Wondering whether autism is on the rise? Well, newly-released research shows a continued increase in the prevalence rate of autism spectrum disorder (ASD), now with 1-in-36 children receiving an autism diagnosis. This 2023 statistical update is part of comprehensive data analyzed by the Autism and Developmental Disabilities Monitoring (ADDM) Network, a program funded by the Centers for Disease Control and Prevention (CDC) to collect data for the well-intentioned purpose to better understand the number and characteristics of children with ASD and other developmental disabilities.
ASD refers to a broad range of conditions characterized by challenges with social skills, repetitive behaviors, speech and nonverbal communication. To review the CDC’s list of signs and symptoms, click here.
Since 2000, the ADDM Network has evaluated data gathered from 11 community sites throughout the United States (in Arizona, Arkansas, California, Georgia, Maryland, Minnesota, Missouri, New Jersey, Tennessee, Utah and Wisconsin). Findings are used to empower researchers, policymakers and service providers to make informed decisions about how to best assist individuals with ASD and/or developmental disabilities and their families.
Do Statistics Show Autism on the Rise?
The ADDM Network’s prevalence of 1-in-36 children is specific to 8-year-olds being diagnosed, compared to the previously reported 1-in-44 of this same age group from 2021. Experts from the Autism Society of America believe that the rise can be attributed to a variety of factors, including an increased rate of diagnosis itself. This means that the prevalence rate is going up, but also that the diagnostic screenings and identifications are improving.
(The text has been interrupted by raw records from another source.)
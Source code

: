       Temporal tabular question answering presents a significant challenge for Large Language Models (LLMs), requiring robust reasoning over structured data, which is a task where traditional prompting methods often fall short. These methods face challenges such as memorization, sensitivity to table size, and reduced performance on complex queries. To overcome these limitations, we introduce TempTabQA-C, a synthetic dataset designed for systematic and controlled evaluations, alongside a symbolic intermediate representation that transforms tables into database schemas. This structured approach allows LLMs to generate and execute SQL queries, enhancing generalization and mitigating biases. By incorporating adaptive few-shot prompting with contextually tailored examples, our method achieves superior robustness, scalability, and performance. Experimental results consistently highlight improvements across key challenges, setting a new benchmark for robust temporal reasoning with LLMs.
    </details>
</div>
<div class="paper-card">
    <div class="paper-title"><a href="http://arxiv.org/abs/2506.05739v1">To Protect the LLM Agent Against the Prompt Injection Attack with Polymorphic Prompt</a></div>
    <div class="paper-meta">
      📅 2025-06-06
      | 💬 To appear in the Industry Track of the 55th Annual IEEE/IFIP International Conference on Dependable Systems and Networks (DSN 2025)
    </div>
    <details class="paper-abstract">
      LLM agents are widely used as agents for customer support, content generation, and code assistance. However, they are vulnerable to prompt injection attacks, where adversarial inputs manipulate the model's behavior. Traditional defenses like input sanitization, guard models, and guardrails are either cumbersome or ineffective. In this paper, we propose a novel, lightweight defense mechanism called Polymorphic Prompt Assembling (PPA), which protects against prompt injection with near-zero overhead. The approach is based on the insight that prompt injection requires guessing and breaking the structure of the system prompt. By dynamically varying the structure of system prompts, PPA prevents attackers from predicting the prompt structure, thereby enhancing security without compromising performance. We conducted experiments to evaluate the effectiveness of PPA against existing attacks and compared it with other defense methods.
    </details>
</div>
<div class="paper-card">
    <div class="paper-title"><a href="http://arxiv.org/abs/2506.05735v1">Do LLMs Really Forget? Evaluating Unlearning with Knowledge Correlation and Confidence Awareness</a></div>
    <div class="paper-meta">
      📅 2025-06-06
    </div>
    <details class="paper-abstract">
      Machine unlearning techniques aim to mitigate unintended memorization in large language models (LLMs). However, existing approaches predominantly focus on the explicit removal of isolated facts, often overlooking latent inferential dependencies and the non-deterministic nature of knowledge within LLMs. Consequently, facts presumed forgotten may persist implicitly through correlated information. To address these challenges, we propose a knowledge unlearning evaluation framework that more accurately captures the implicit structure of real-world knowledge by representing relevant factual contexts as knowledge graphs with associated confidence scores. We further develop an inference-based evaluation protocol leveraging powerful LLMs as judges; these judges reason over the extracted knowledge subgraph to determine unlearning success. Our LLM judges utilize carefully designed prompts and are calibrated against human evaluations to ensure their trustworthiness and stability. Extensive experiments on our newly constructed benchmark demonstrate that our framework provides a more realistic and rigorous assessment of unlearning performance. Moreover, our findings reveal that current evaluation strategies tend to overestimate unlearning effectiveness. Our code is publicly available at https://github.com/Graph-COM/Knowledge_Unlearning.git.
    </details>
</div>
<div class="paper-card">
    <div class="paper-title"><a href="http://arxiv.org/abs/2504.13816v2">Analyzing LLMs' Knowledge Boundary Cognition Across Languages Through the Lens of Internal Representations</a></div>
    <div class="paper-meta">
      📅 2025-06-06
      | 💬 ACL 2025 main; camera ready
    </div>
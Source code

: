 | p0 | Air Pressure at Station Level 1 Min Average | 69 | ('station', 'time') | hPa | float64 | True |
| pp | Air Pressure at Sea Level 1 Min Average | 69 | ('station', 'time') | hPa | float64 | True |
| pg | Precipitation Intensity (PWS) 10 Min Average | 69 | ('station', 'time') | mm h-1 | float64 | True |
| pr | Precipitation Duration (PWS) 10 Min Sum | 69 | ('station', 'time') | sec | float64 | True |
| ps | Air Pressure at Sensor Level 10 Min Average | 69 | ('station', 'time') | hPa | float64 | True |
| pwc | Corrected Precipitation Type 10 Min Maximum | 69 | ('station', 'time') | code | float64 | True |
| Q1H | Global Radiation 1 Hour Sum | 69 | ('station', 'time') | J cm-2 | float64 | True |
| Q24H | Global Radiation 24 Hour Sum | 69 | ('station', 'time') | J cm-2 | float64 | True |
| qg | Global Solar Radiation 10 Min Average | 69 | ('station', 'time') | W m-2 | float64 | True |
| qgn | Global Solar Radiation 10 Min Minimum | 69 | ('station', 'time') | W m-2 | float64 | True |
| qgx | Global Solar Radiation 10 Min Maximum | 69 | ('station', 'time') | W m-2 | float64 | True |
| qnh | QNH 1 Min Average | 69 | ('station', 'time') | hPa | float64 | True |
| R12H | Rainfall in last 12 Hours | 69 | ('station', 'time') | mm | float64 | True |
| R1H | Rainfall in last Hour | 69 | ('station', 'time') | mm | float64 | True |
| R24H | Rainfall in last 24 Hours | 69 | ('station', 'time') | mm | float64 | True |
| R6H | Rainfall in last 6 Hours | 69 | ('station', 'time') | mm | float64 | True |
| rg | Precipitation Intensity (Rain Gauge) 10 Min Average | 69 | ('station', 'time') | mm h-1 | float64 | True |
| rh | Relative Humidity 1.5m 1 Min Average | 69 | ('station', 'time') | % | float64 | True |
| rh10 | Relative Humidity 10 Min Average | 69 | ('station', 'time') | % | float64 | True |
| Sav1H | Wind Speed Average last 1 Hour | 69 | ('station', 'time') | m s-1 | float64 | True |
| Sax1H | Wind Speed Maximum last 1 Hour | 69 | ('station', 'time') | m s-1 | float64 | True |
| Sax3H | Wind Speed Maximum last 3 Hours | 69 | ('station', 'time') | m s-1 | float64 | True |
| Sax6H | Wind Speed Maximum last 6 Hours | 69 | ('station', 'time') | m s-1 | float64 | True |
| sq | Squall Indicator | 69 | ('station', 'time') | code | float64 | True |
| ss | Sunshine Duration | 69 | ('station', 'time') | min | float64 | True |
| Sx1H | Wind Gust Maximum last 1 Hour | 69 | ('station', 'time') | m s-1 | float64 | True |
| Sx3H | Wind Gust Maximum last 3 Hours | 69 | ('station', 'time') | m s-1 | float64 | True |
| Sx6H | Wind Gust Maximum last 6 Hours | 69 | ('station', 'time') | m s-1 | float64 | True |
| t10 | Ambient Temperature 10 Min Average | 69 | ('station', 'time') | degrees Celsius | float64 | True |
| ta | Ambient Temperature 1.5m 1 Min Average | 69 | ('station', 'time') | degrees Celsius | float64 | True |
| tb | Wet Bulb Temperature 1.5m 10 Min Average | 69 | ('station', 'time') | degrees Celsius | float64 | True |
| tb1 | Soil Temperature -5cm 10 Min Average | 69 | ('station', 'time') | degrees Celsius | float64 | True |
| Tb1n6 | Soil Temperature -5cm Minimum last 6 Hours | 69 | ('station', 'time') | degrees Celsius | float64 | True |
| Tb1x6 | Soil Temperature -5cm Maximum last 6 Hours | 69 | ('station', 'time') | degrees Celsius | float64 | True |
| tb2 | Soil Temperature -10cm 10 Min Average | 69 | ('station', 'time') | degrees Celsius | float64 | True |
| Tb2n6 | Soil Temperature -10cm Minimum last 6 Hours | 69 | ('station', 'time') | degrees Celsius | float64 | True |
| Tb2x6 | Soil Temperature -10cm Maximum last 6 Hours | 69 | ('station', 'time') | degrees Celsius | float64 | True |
While the rise in diagnosis was present throughout the entire U.S., prevalence varied by location. In the 11 tracked communities, prevalence ranged from 1-in-43 (2.3%) children in Maryland to 1-in-22 (4.5%) in California. These variations could connect to how communities differently diagnose conditions and implement support services. Thus, the ADDM Network offers an important opportunity to compare policies and models of care.
A difference surrounding gender was noted, as in previous reports. ASD prevalence, as tracked by ADDM Network sites, was nearly four times higher among boys than girls.
Are Racial Disparities Declining?
ADDM Network’s findings demonstrate that the percentage of 8-year-old Asian or Pacific Islander, Hispanic and Black children identified with autism was higher than among 8-year-old White children. These shifts may reflect improved screenings, awareness and access to services among historically underserved groups.
“The Autism Society and its network of affiliates have been working to close the racial disparity gap in early screening and diagnosis through education, resource development and community programming to better support these underserved populations,” says Christopher Banks, President & CEO of the Autism Society of America. “It’s important to recognize this improvement; however, the increased prevalence rates means we urgently need increased access to quality supports and services at the federal and state level.”
Pandemic Paused Progress
While there have been improvements in early identification over time, experts believe that the COVID-19 pandemic greatly disrupted progress of screening access. For example, the data reflects that screenings of 4-year-olds were initially on-track to show increased results of early detection, but was abruptly halted in March 2020 and has struggled to recover. This has resulted in long waitlists to receive timely screenings and diagnosis, as well as delaying the opportunity to connect those in need with early interventions and support services.
The delay is of concern because, according to the Autism Society, children who receive an ASD diagnosis by age four are more likely to receive services that lead to improved long-term outcomes. That’s why the Autism Society strongly recommends that children be screened at least three times before the age of three (at 9-, 18- and 24-months respectively).
“Disruptions due to the pandemic in the timely evaluation of children and delays in connecting children to the services and support they need could have long-lasting effects,” said Karen Remley, M.D., director of CDC’s National Center on Birth Defects and Developmental Disabilities. “The data in this report can help communities better understand how the pandemic impacted early identification of autism in young children and anticipate future needs as these children get older.”
Need Educational Tools?
Early identification efforts of autism and other developmental disabilities are among the most important tools communities have to make a difference in the lives of the many impacted. Parents/caregivers, healthcare providers, early childhood educators and the community at large can find empowering education through the CDC’s “Learn the Signs. Act Early.” program (www.cdc.gov/ActEarly). It features free resources in English, Spanish and other languages centered on monitoring early development starting at just two months of age. Plus, the CDC’s Milestone Tracker mobile app can assist families in tracking their child’s progress and then be able to easily share the data with their child’s healthcare providers.